Information below:

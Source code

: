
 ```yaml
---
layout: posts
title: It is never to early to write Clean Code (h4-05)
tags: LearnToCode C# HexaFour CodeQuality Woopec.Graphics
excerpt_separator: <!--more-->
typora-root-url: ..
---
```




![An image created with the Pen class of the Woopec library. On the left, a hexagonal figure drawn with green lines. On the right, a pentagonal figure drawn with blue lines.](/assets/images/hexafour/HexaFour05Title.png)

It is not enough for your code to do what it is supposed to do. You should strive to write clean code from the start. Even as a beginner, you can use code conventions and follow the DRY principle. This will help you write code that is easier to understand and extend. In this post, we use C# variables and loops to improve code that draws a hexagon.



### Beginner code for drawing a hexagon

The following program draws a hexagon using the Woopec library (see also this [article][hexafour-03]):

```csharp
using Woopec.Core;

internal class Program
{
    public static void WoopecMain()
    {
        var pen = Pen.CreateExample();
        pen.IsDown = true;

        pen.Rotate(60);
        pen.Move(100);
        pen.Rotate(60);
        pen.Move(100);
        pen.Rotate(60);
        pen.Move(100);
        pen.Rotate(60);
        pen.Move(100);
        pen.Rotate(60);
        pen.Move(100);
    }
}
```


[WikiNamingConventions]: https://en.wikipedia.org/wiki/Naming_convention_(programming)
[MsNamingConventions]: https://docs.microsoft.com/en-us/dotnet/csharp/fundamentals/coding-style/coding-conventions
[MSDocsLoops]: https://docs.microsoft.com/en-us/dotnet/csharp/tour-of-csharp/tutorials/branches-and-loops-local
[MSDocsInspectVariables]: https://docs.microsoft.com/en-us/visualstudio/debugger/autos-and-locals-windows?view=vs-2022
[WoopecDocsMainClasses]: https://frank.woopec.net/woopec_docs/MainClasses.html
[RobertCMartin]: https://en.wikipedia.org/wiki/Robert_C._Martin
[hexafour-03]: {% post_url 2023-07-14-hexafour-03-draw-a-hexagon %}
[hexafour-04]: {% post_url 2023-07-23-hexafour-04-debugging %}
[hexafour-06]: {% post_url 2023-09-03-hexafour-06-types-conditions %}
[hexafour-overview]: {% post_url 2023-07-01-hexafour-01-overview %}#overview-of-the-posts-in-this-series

End of Information.

### Goal of the exercise
Return the whole listing as it stands. Nothing may be altered.

### Output of the exercise
Source code

:
 ```yaml
---
layout: posts
title: It is never to early to write Clean Code (h4-05)
tags: LearnToCode C# HexaFour CodeQuality Woopec.Graphics
excerpt_separator: <!--more-->
typora-root-url: ..
---
```




![An image created with the Pen class of the Woopec library. On the left, a hexagonal figure drawn with green lines. On the right, a pentagonal figure drawn with blue lines.](/assets/images/hexafour/HexaFour05Title.png)

It is not enough for your code to do what it is supposed to do. You should strive to write clean code from the start. Even as a beginner, you can use code conventions and follow the DRY principle. This will help you write code that is easier to understand and extend. In this post, we use C# variables and loops to improve code that draws a hexagon.



### Beginner code for drawing a hexagon

The following program draws a hexagon using the Woopec library (see also this [article][hexafour-03]):

```csharp
using Woopec.Core;

internal class Program
{
    public static void WoopecMain()
    {
        var pen = Pen.CreateExample();
        pen.IsDown = true;

        pen.Rotate(60);
        pen.Move(100);
        pen.Rotate(60);
        pen.Move(100);
        pen.Rotate(60);
        pen.Move(100);
        pen.Rotate(60);
        pen.Move(100);
        pen.Rotate(60);
        pen.Move(100);
    }
}
```


[WikiNamingConventions]: https://en.wikipedia.org/wiki/Naming_convention_(programming)
[MsNamingConventions]: https://docs.microsoft.com/en-us/dotnet/csharp/fundamentals/coding-style/coding-conventions
[MSDocsLoops]: https://docs.microsoft.com/en-us/dotnet/csharp/tour-of-csharp/tutorials/branches-and-loops-local
[MSDocsInspectVariables]: https://docs.microsoft.com/en-us/visualstudio/debugger/autos-and-locals-windows?view=vs-2022
[WoopecDocsMainClasses]: https://frank.woopec.net/woopec_docs/MainClasses.html
[RobertCMartin]: https://en.wikipedia.org/wiki/Robert_C._Martin
[hexafour-03]: {% post_url 2023-07-14-hexafour-03-draw-a-hexagon %}
[hexafour-04]: {% post_url 2023-07-23-hexafour-04-debugging %}
[hexafour-06]: {% post_url 2023-09-03-hexafour-06-types-conditions %}
[hexafour-overview]: {% post_url 2023-07-01-hexafour-01-overview %}#overview-of-the-posts-in-this-series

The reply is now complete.